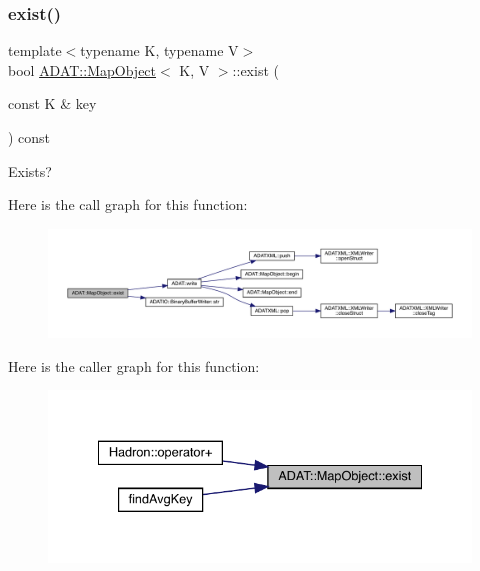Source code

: \subsubsection{\texorpdfstring{exist()}{exist()}\hspace{0.1cm}{\footnotesize\ttfamily [1/2]}}
{\footnotesize\ttfamily template$<$typename K, typename V$>$ \\
bool \mbox{\hyperlink{classADAT_1_1MapObject}{A\+D\+A\+T\+::\+Map\+Object}}$<$ K, V $>$\+::exist (\begin{DoxyParamCaption}\item[{const K \&}]{key }\end{DoxyParamCaption}) const\hspace{0.3cm}{\ttfamily [inline]}}



Exists? 

Here is the call graph for this function\+:
\nopagebreak
\begin{figure}[H]
\begin{center}
\leavevmode
\includegraphics[width=350pt]{da/d29/classADAT_1_1MapObject_a1d22f979e34bda97c3dc89d5fc937d3b_cgraph}
\end{center}
\end{figure}
Here is the caller graph for this function\+:\nopagebreak
\begin{figure}[H]
\begin{center}
\leavevmode
\includegraphics[width=334pt]{da/d29/classADAT_1_1MapObject_a1d22f979e34bda97c3dc89d5fc937d3b_icgraph}
\end{center}
\end{figure}
\mbox{\label{classADAT_1_1MapObject_a1d22f979e34bda97c3dc89d5fc937d3b}} 
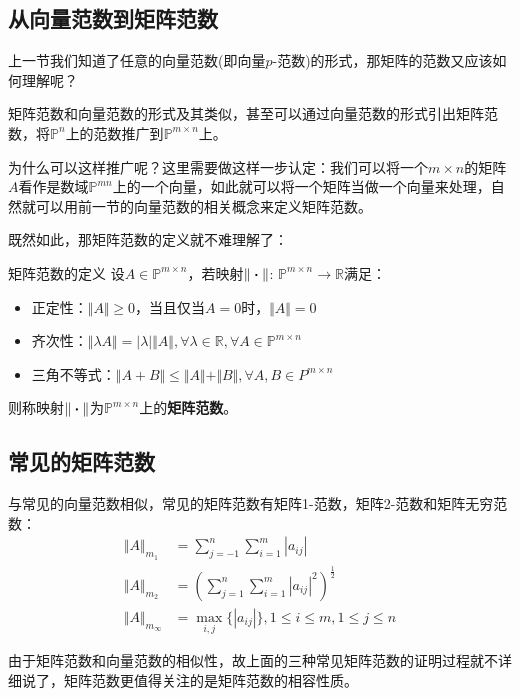 \documentclass[12pt, a4paper, oneside, UTF8]{ctexbook}
\begin{document}
\subsection{从向量范数到矩阵范数}

上一节我们知道了任意的向量范数(即向量$p$-范数)的形式，那矩阵的范数又应该如何理解呢？

矩阵范数和向量范数的形式及其类似，甚至可以通过向量范数的形式引出矩阵范数，将$\mathbb{P}^n$上的范数推广到$\mathbb{P}^{m\times n}$上。

为什么可以这样推广呢？这里需要做这样一步认定：我们可以将一个$m\times n$的矩阵$A$看作是数域$\mathbb{P}^{mn}$上的一个向量，如此就可以将一个矩阵当做一个向量来处理，自然就可以用前一节的向量范数的相关概念来定义矩阵范数。

既然如此，那矩阵范数的定义就不难理解了：
\begin{defn}{矩阵范数的定义}{}
    设$A\in\mathbb{P}^{m\times n}$，若映射$\Vert\boldsymbol{\cdot}\Vert$: $\mathbb{P}^{m\times n}\to \mathbb{R} $满足：
    \begin{itemize}
        \item 正定性：$\Vert A\Vert\geq 0$，当且仅当$A=0$时，$\Vert A\Vert=0$
        \item 齐次性：$\Vert\lambda A\Vert=|\lambda|\Vert A\Vert,\forall\lambda\in\mathbb{R},\forall A\in\mathbb{P}^{m\times n}$
        \item 三角不等式：$\Vert A+B\Vert\leq \Vert A\Vert+\Vert B\Vert,\forall A,B\in P^{m\times n}$
    \end{itemize}
    则称映射$\Vert\boldsymbol{\cdot}\Vert$为$\mathbb{P}^{m\times n}$上的\textbf{矩阵范数}。
\end{defn}

\subsection{常见的矩阵范数}

与常见的向量范数相似，常见的矩阵范数有矩阵1-范数，矩阵2-范数和矩阵无穷范数：
\[
\begin{aligned}
    \Vert A\Vert_{m_1}&=\sum_{j=-1}^{n}\sum_{i=1}^{m}|a_{ij}|\\
    \Vert A\Vert_{m_2}&=\left(\sum_{j=1}^{n}\sum_{i=1}^{m}|a_{ij}|^2\right)^{\frac{1}{2}}\\
    \Vert A\Vert_{m_{\infty}}&=\max\limits_{i,j}\{|a_{ij}|\}, 1\leq i\leq m, 1\leq j\leq n
\end{aligned}
\]

由于矩阵范数和向量范数的相似性，故上面的三种常见矩阵范数的证明过程就不详细说了，矩阵范数更值得关注的是矩阵范数的相容性质。
\end{document}
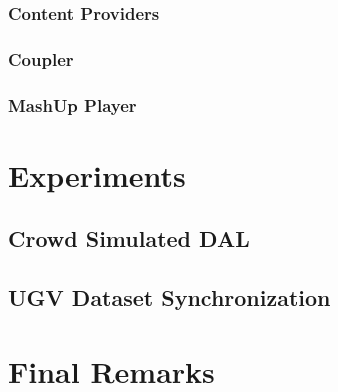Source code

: \documentclass[jidm,a4paper]{jidm} %
\begin{document}
\subsubsection{Content Providers}


\subsubsection{Coupler}


\subsubsection{MashUp Player}


\section{Experiments}


\subsection{Crowd Simulated DAL}


\subsection{UGV Dataset Synchronization} 


\section{Final Remarks}




\end{document}
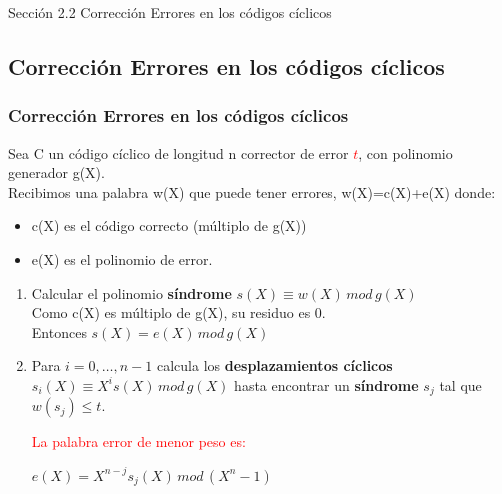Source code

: \documentclass{beamer}
\theoremstyle{plain}
\theoremstyle{example}
\theoremstyle{example}
\begin{document}
\begin{frame}   \footnotesize
{
\begin{block}{Sección 2.2}
Corrección Errores en los códigos cíclicos\end{block}
}
\end{frame} 


\subsection{Corrección Errores en los códigos cíclicos}

\begin{frame}  \frametitle{Corrección Errores en los códigos cíclicos}\small  



Sea C un código cíclico de longitud n corrector de error \textcolor{red}{$t$}, con polinomio generador g(X). \\
\vspace{0.3cm}
Recibimos una palabra w(X) que puede tener errores, w(X)=c(X)+e(X) donde:
\begin{itemize}
    \item c(X) es el código correcto (múltiplo de g(X))
    \item e(X) es el polinomio de error.
\end{itemize}




\begin{enumerate} 

\item  Calcular el polinomio \textbf{síndrome} $s(X) \equiv w(X)\, mod\, g(X)$\\
\vspace{0.3cm}
Como c(X) es múltiplo de g(X), su residuo es 0.\\

Entonces $s(X)= e(X)\, mod\, g(X)$


\item Para $i=0, \ldots, n-1$ calcula los \textbf{desplazamientos cíclicos} $s_i(X) \equiv X^i s(X)\, mod\, g(X)$ hasta encontrar un \textbf{síndrome} $s_j$ tal que $w(s_j)\leq t$. \\
\vspace*{5pt}

\textcolor{red}{La palabra error de menor peso es:} 
\begin{center}
$e(X) =X^{n-j} s_j(X)\, mod\, (X^n-1)$
\end{center}


\end{enumerate} 


\end{frame} 
\end{document}
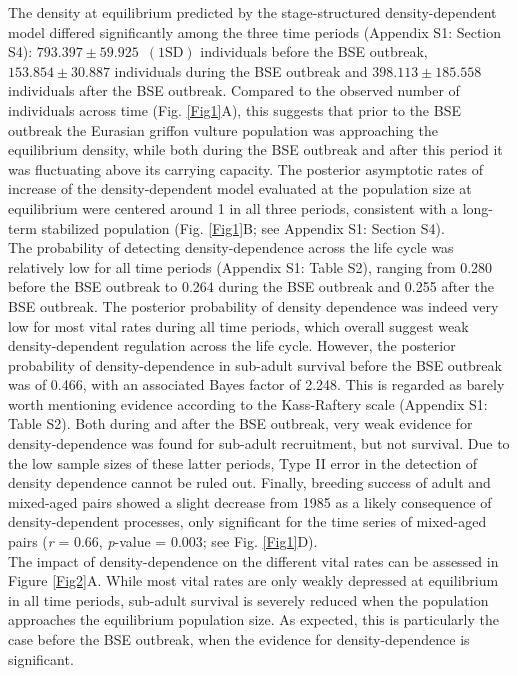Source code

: \documentclass[12pt]{article}
\begin{document}
The density at equilibrium predicted by the stage-structured density-dependent model differed significantly among the three time periods (Appendix S1: Section S4): $ 793.397 \pm 59.925 \enspace (1\text{SD})$ individuals before the BSE outbreak, $ 153.854 \pm 30.887 $ individuals during the BSE outbreak and $ 398.113 \pm 185.558 $ individuals after the BSE outbreak. Compared to the observed number of individuals across time (Fig. \ref{Fig1}A), this suggests that prior to the BSE outbreak the Eurasian griffon vulture population was approaching the equilibrium density, while both during the BSE outbreak and after this period it was fluctuating above its carrying capacity. The posterior asymptotic rates of increase of the density-dependent model evaluated at the population size at equilibrium were centered around 1 in all three periods, consistent with a long-term stabilized population (Fig. \ref{Fig1}B; see Appendix S1: Section S4).  \\

The probability of detecting density-dependence across the life cycle was relatively low for all time periods (Appendix S1: Table S2), ranging from 0.280 before the BSE outbreak to 0.264 during the BSE outbreak and 0.255 after the BSE outbreak. The posterior probability of density dependence was indeed very low for most vital rates during all time periods, which overall suggest weak density-dependent regulation across the life cycle. However, the posterior probability of density-dependence in sub-adult survival before the BSE outbreak was of 0.466, with an associated Bayes factor of 2.248. This is regarded as barely worth mentioning evidence according to the Kass-Raftery scale (Appendix S1: Table S2). Both during and after the BSE outbreak, very weak evidence for density-dependence was found for sub-adult recruitment, but not survival. Due to the low sample sizes of these latter periods, Type II error in the detection of density dependence cannot be ruled out. Finally, breeding success of adult and mixed-aged pairs showed a slight decrease from 1985 as a likely consequence of density-dependent processes, only significant for the time series of mixed-aged pairs (\textit{r} = 0.66, \textit{p}-value = 0.003; see Fig. \ref{Fig1}D). \\

The impact of density-dependence on the different vital rates can be assessed in Figure \ref{Fig2}A. While most vital rates are only weakly depressed at equilibrium in all time periods, sub-adult survival is severely reduced when the population approaches the equilibrium population size. As expected, this is particularly the case before the BSE outbreak, when the evidence for density-dependence is significant.
\end{document}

++++

**What the task requires:** Write out every line above again exactly, with the pictures left out.

**Result of the task:**
Source code

: \subsubsection{\texorpdfstring{exist()}{exist()}\hspace{0.1cm}{\footnotesize\ttfamily [1/2]}}
{\footnotesize\ttfamily template$<$typename K, typename V$>$ \\
bool \mbox{\hyperlink{classADAT_1_1MapObject}{A\+D\+A\+T\+::\+Map\+Object}}$<$ K, V $>$\+::exist (\begin{DoxyParamCaption}\item[{const K \&}]{key }\end{DoxyParamCaption}) const\hspace{0.3cm}{\ttfamily [inline]}}



Exists? 

Here is the call graph for this function\+:
\nopagebreak
\begin{figure}[H]
\begin{center}
\leavevmode
\includegraphics[width=350pt]{da/d29/classADAT_1_1MapObject_a1d22f979e34bda97c3dc89d5fc937d3b_cgraph}
\end{center}
\end{figure}
Here is the caller graph for this function\+:\nopagebreak
\begin{figure}[H]
\begin{center}
\leavevmode
\includegraphics[width=334pt]{da/d29/classADAT_1_1MapObject_a1d22f979e34bda97c3dc89d5fc937d3b_icgraph}
\end{center}
\end{figure}
\mbox{\label{classADAT_1_1MapObject_a1d22f979e34bda97c3dc89d5fc937d3b}} 
 \documentclass[12pt, a4paper, oneside, UTF8]{ctexbook}
\begin{document}
\subsection{从向量范数到矩阵范数}

上一节我们知道了任意的向量范数(即向量$p$-范数)的形式，那矩阵的范数又应该如何理解呢？

矩阵范数和向量范数的形式及其类似，甚至可以通过向量范数的形式引出矩阵范数，将$\mathbb{P}^n$上的范数推广到$\mathbb{P}^{m\times n}$上。

为什么可以这样推广呢？这里需要做这样一步认定：我们可以将一个$m\times n$的矩阵$A$看作是数域$\mathbb{P}^{mn}$上的一个向量，如此就可以将一个矩阵当做一个向量来处理，自然就可以用前一节的向量范数的相关概念来定义矩阵范数。

既然如此，那矩阵范数的定义就不难理解了：
\begin{defn}{矩阵范数的定义}{}
    设$A\in\mathbb{P}^{m\times n}$，若映射$\Vert\boldsymbol{\cdot}\Vert$: $\mathbb{P}^{m\times n}\to \mathbb{R} $满足：
    \begin{itemize}
        \item 正定性：$\Vert A\Vert\geq 0$，当且仅当$A=0$时，$\Vert A\Vert=0$
        \item 齐次性：$\Vert\lambda A\Vert=|\lambda|\Vert A\Vert,\forall\lambda\in\mathbb{R},\forall A\in\mathbb{P}^{m\times n}$
        \item 三角不等式：$\Vert A+B\Vert\leq \Vert A\Vert+\Vert B\Vert,\forall A,B\in P^{m\times n}$
    \end{itemize}
    则称映射$\Vert\boldsymbol{\cdot}\Vert$为$\mathbb{P}^{m\times n}$上的\textbf{矩阵范数}。
\end{defn}

\subsection{常见的矩阵范数}

与常见的向量范数相似，常见的矩阵范数有矩阵1-范数，矩阵2-范数和矩阵无穷范数：
\[
\begin{aligned}
    \Vert A\Vert_{m_1}&=\sum_{j=-1}^{n}\sum_{i=1}^{m}|a_{ij}|\\
    \Vert A\Vert_{m_2}&=\left(\sum_{j=1}^{n}\sum_{i=1}^{m}|a_{ij}|^2\right)^{\frac{1}{2}}\\
    \Vert A\Vert_{m_{\infty}}&=\max\limits_{i,j}\{|a_{ij}|\}, 1\leq i\leq m, 1\leq j\leq n
\end{aligned}
\]

由于矩阵范数和向量范数的相似性，故上面的三种常见矩阵范数的证明过程就不详细说了，矩阵范数更值得关注的是矩阵范数的相容性质。
\end{document}
Source code

: \documentclass[jidm,a4paper]{jidm} %
\begin{document}
\subsubsection{Content Providers}


\subsubsection{Coupler}


\subsubsection{MashUp Player}


\section{Experiments}


\subsection{Crowd Simulated DAL}


\subsection{UGV Dataset Synchronization} 


\section{Final Remarks}




\end{document}
Source code

: \documentclass{beamer}
\theoremstyle{plain}
\theoremstyle{example}
\theoremstyle{example}
\begin{document}
\begin{frame}   \footnotesize
{
\begin{block}{Sección 2.2}
Corrección Errores en los códigos cíclicos\end{block}
}
\end{frame} 


\subsection{Corrección Errores en los códigos cíclicos}

\begin{frame}  \frametitle{Corrección Errores en los códigos cíclicos}\small  



Sea C un código cíclico de longitud n corrector de error \textcolor{red}{$t$}, con polinomio generador g(X). \\
\vspace{0.3cm}
Recibimos una palabra w(X) que puede tener errores, w(X)=c(X)+e(X) donde:
\begin{itemize}
    \item c(X) es el código correcto (múltiplo de g(X))
    \item e(X) es el polinomio de error.
\end{itemize}




\begin{enumerate} 

\item  Calcular el polinomio \textbf{síndrome} $s(X) \equiv w(X)\, mod\, g(X)$\\
\vspace{0.3cm}
Como c(X) es múltiplo de g(X), su residuo es 0.\\

Entonces $s(X)= e(X)\, mod\, g(X)$


\item Para $i=0, \ldots, n-1$ calcula los \textbf{desplazamientos cíclicos} $s_i(X) \equiv X^i s(X)\, mod\, g(X)$ hasta encontrar un \textbf{síndrome} $s_j$ tal que $w(s_j)\leq t$. \\
\vspace*{5pt}

\textcolor{red}{La palabra error de menor peso es:} 
\begin{center}
$e(X) =X^{n-j} s_j(X)\, mod\, (X^n-1)$
\end{center}


\end{enumerate} 


\end{frame} 
\end{document}
Source code

: \documentclass[12pt]{article}
\begin{document}
The density at equilibrium predicted by the stage-structured density-dependent model differed significantly among the three time periods (Appendix S1: Section S4): $ 793.397 \pm 59.925 \enspace (1\text{SD})$ individuals before the BSE outbreak, $ 153.854 \pm 30.887 $ individuals during the BSE outbreak and $ 398.113 \pm 185.558 $ individuals after the BSE outbreak. Compared to the observed number of individuals across time (Fig. \ref{Fig1}A), this suggests that prior to the BSE outbreak the Eurasian griffon vulture population was approaching the equilibrium density, while both during the BSE outbreak and after this period it was fluctuating above its carrying capacity. The posterior asymptotic rates of increase of the density-dependent model evaluated at the population size at equilibrium were centered around 1 in all three periods, consistent with a long-term stabilized population (Fig. \ref{Fig1}B; see Appendix S1: Section S4).  \\

The probability of detecting density-dependence across the life cycle was relatively low for all time periods (Appendix S1: Table S2), ranging from 0.280 before the BSE outbreak to 0.264 during the BSE outbreak and 0.255 after the BSE outbreak. The posterior probability of density dependence was indeed very low for most vital rates during all time periods, which overall suggest weak density-dependent regulation across the life cycle. However, the posterior probability of density-dependence in sub-adult survival before the BSE outbreak was of 0.466, with an associated Bayes factor of 2.248. This is regarded as barely worth mentioning evidence according to the Kass-Raftery scale (Appendix S1: Table S2). Both during and after the BSE outbreak, very weak evidence for density-dependence was found for sub-adult recruitment, but not survival. Due to the low sample sizes of these latter periods, Type II error in the detection of density dependence cannot be ruled out. Finally, breeding success of adult and mixed-aged pairs showed a slight decrease from 1985 as a likely consequence of density-dependent processes, only significant for the time series of mixed-aged pairs (\textit{r} = 0.66, \textit{p}-value = 0.003; see Fig. \ref{Fig1}D). \\

The impact of density-dependence on the different vital rates can be assessed in Figure \ref{Fig2}A. While most vital rates are only weakly depressed at equilibrium in all time periods, sub-adult survival is severely reduced when the population approaches the equilibrium population size. As expected, this is particularly the case before the BSE outbreak, when the evidence for density-dependence is significant.
\end{document}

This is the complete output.